The below facts should be natural to you, meaning you know them, can use them, and can show they hold.
Students who do not have this background are encouraged to consult resources such as Khan Academy Math for a refresher.
Sums
For a refresher, see Khan Academy’s Summation Notation.
Definition
Consider the sequence of integers \(i\) that starts at \(a\) and ends at \(b\): \(i=a,\ldots,b\). Suppose we want to apply some function \(f(i)\) to each element of this sequence, and then add together all the results. We could use the summation operator \(\sum_{i=a}^b\).
\[\sum_{i=a}^b f(i) = f(a) + f(a+1) + \ldots + f(b)\]
For example, suppose that we want \(i\) to take every value starting at \(a=2\) and finishing at \(b=4\), and we want to take the square of each of those values, so that \(f(i) = i^2\) and add the results together.
\[\begin{eqnarray} \sum_{i=2}^4 i^2 &=& 2^2+3^2+4^2\\ &=& 4+9+16 \\ &=& 29 \end{eqnarray}\]
Of course, the function \(f(i)\) can be complicated, and the sequence can be long. For example
\[\begin{eqnarray} \sum_{i=-10}^{10} e^{i \cos(i)} &=& e^{-10 \cos(-10)} +e^{-9 \cos(-9)} + \ldots + e^{10 \cos(10)} \end{eqnarray}\]
Factor out a constant
The summation operator works just like a regular sum. For example, consider the distributive property:
\[a \times c + b \times c = (a+b) \times c\]
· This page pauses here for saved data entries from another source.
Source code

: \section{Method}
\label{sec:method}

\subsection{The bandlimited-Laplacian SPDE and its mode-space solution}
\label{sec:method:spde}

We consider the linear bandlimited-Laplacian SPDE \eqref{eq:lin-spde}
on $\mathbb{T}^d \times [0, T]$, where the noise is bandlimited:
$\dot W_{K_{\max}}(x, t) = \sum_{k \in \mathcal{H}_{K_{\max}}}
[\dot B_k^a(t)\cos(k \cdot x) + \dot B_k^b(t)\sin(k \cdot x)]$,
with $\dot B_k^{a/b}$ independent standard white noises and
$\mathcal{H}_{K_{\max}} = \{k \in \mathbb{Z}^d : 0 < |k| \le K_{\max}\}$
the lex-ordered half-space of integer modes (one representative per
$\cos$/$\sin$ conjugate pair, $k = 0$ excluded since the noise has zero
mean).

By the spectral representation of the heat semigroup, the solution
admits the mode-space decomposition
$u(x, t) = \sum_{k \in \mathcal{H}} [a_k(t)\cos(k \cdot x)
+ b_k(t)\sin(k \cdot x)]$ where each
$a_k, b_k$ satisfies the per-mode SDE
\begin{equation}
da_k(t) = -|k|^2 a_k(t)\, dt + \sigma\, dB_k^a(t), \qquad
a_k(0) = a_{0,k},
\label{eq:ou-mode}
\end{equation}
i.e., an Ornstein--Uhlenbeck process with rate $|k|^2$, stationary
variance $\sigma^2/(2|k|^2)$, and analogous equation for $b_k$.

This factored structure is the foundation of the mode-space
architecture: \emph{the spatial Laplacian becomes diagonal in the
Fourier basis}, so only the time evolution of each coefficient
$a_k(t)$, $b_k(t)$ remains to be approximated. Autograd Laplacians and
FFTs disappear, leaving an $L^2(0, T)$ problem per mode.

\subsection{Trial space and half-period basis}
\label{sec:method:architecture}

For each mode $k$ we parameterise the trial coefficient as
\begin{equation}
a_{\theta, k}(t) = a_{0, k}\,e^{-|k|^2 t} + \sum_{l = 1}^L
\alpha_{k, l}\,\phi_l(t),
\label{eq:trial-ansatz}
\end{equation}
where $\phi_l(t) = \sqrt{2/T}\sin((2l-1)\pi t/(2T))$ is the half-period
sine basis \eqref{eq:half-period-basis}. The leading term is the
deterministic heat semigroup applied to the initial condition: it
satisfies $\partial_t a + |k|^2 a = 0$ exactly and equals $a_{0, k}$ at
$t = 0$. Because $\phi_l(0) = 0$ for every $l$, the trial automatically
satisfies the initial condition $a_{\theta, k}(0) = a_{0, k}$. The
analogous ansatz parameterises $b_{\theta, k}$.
The same property holds for the summation operator, any multiplicative constant can be moved out of the sum (\(c\) is a constant because it does not depend on the index \(i\)):
\[\sum_{i=a}^b c\times f(i) = c \times \sum_{i=a}^b f(i)\]
For example, notice that each element in this summation is multiplied by the same factor 10:
\[\begin{eqnarray} \sum_{i=2}^{4} 10i^2 &=& 10\sum_{i=2}^4 i^2 \\ &=& 10 \times (2^2 + 3^2 + 4^2) \\ &=& 10 \times 29 \\ &=& 290 \end{eqnarray}\]
Sum of a constant
If you add a constant \(c\) to itself \(N\) times, the result is \(N \times c\).
\[\sum_{i=1}^{N}c = Nc\]
For example: \(\sum_1^{10} 5 = 10 \times 5 = 50\).
Splitting Sums
Instead of summing over a sum, you can take the sum of the sums instead:
\[\sum_{i=a}^b \left(f(i)+g(i)\right) = \left(\sum_{i=a}^b f(i)\right) + \left(\sum_{i=a}^b g(i)\right)\]
For example,
\[\begin{eqnarray} \sum_{i=2}^4 (i^2+2i) &=& \left(\sum_{i=2}^4 i^2\right) + \left(\sum_{i=2}^4 2i\right)\\ &=& 29 + 18 \\ &=& 47 \end{eqnarray}\]
Or,
\[\begin{eqnarray} \sum_{i=a}^b (10i – e^i) &=& \left(10 \sum_{i=a}^b i \right) + \left(-\sum_{i=a}^b e^i\right)\end{eqnarray}\]
Products
Definition
Consider the sequence of integers \(i\) that starts at \(a\) and ends at \(b\): \(i=a,\ldots,b\). Suppose we want to apply some function \(f(i)\) to each element of this sequence, and then multiply all the results. We could use the product operator \(\prod_{i=a}^b\).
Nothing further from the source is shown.